§ Problem to work on:
Check each line of the material below, and copy it if it holds the string "turned".

+===+

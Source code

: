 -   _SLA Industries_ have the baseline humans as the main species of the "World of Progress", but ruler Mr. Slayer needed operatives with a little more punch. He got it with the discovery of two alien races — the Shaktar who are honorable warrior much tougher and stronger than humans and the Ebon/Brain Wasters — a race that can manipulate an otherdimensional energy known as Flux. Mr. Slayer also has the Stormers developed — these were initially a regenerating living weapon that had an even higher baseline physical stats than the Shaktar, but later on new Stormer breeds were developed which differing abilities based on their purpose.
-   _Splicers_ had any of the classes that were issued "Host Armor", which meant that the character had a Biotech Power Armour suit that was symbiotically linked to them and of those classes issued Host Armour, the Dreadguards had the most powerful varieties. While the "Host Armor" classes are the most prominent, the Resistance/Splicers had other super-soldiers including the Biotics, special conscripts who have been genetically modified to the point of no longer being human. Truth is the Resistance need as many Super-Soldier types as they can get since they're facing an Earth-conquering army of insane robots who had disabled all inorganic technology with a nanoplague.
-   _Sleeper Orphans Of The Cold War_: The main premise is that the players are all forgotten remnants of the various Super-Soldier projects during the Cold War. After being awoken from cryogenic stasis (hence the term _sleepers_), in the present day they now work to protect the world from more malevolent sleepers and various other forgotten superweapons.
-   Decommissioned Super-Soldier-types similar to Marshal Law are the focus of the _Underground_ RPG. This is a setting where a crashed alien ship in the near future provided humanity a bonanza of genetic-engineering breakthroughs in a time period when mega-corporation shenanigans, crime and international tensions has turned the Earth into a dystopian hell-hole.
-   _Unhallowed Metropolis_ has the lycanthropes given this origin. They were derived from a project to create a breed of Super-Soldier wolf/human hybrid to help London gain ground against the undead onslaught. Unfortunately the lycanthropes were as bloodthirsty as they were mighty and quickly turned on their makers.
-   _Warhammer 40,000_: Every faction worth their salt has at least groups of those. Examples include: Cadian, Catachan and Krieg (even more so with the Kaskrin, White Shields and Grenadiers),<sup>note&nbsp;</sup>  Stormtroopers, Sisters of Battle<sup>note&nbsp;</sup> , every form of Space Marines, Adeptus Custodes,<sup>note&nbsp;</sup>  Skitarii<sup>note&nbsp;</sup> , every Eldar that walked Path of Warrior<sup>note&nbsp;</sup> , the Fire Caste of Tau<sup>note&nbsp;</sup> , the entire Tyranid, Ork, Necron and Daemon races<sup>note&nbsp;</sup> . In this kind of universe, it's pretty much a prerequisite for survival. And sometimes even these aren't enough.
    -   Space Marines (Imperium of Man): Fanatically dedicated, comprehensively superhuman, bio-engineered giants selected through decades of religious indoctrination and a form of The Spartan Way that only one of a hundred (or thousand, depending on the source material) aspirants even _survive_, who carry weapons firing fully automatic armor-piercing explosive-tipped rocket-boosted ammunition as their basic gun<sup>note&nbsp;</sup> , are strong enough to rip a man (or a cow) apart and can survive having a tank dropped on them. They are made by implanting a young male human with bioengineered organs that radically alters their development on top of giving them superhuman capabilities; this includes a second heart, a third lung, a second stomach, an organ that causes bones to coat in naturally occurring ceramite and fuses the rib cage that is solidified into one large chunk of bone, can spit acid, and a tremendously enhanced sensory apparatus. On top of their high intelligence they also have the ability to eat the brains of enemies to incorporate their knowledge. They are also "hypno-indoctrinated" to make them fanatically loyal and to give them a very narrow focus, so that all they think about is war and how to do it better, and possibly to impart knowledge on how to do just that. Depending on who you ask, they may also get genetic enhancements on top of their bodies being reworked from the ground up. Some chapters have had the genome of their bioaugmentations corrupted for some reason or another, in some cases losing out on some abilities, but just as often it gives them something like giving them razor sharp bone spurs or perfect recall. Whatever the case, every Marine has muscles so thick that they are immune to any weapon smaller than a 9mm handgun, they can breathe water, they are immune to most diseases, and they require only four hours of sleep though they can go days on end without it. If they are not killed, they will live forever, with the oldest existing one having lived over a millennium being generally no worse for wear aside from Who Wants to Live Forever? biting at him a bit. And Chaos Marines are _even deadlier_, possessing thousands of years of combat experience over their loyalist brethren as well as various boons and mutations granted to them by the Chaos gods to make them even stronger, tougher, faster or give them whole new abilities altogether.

+===+

§ Final answer:
-   Decommissioned Super-Soldier-types similar to Marshal Law are the focus of the _Underground_ RPG. This is a setting where a crashed alien ship in the near future provided humanity a bonanza of genetic-engineering breakthroughs in a time period when mega-corporation shenanigans, crime and international tensions has turned the Earth into a dystopian hell-hole.
-   _Unhallowed Metropolis_ has the lycanthropes given this origin. They were derived from a project to create a breed of Super-Soldier wolf/human hybrid to help London gain ground against the undead onslaught. Unfortunately the lycanthropes were as bloodthirsty as they were mighty and quickly turned on their makers.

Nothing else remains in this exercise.